Work to be completed. From the line that includes "实现访问控制过滤器，拦截我们" down to the final line of the data below, copy every line exactly and leave the rest out.

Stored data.
+ + + + + + +

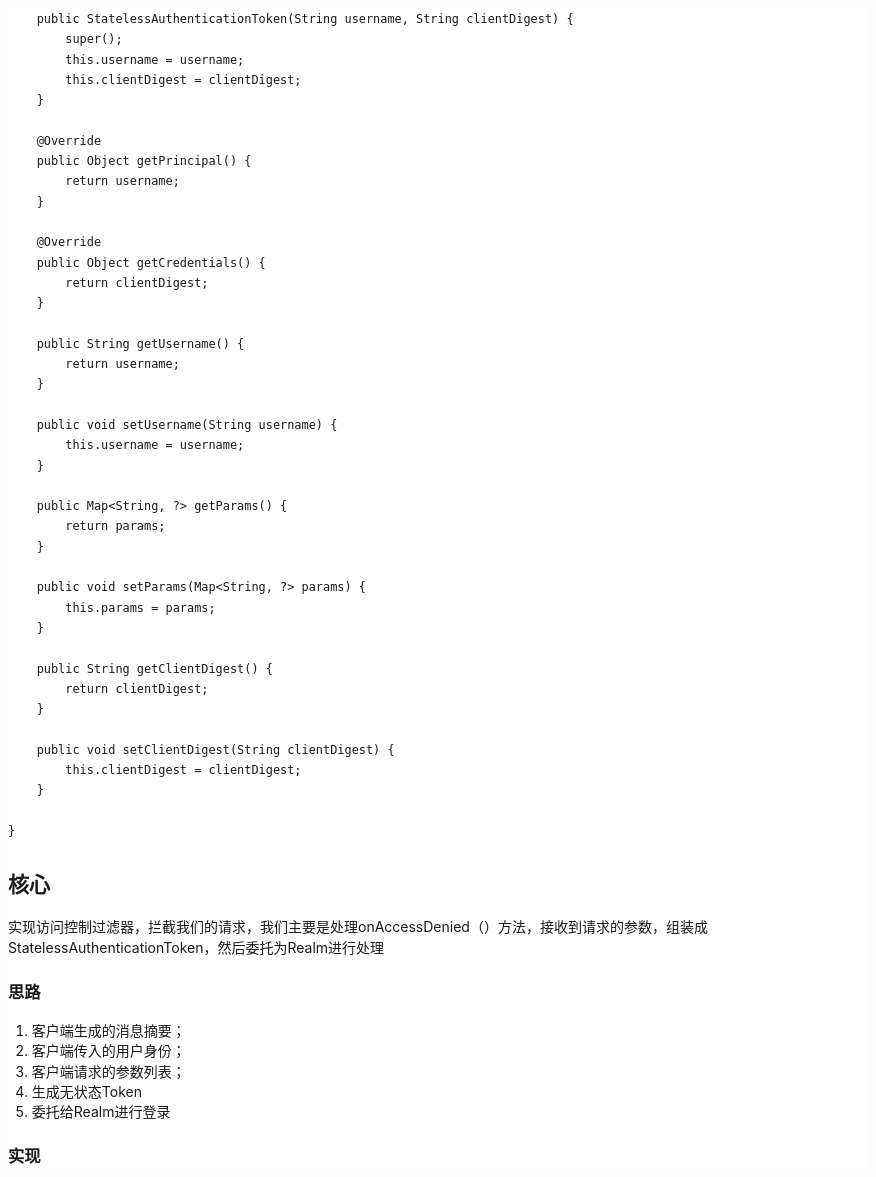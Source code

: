         public StatelessAuthenticationToken(String username, String clientDigest) {
            super();
            this.username = username;
            this.clientDigest = clientDigest;
        }

        @Override
        public Object getPrincipal() {
            return username;
        }

        @Override
        public Object getCredentials() {
            return clientDigest;
        }

        public String getUsername() {
            return username;
        }

        public void setUsername(String username) {
            this.username = username;
        }

        public Map<String, ?> getParams() {
            return params;
        }

        public void setParams(Map<String, ?> params) {
            this.params = params;
        }

        public String getClientDigest() {
            return clientDigest;
        }

        public void setClientDigest(String clientDigest) {
            this.clientDigest = clientDigest;
        }

    }

## 核心

实现访问控制过滤器，拦截我们的请求，我们主要是处理onAccessDenied（）方法，接收到请求的参数，组装成StatelessAuthenticationToken，然后委托为Realm进行处理

### 思路

1. 客户端生成的消息摘要；
2. 客户端传入的用户身份；
3. 客户端请求的参数列表；
4. 生成无状态Token
5. 委托给Realm进行登录

### 实现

+ + + + + + +

Answer box.
实现访问控制过滤器，拦截我们的请求，我们主要是处理onAccessDenied（）方法，接收到请求的参数，组装成StatelessAuthenticationToken，然后委托为Realm进行处理

### 思路

1. 客户端生成的消息摘要；
2. 客户端传入的用户身份；
3. 客户端请求的参数列表；
4. 生成无状态Token
5. 委托给Realm进行登录

### 实现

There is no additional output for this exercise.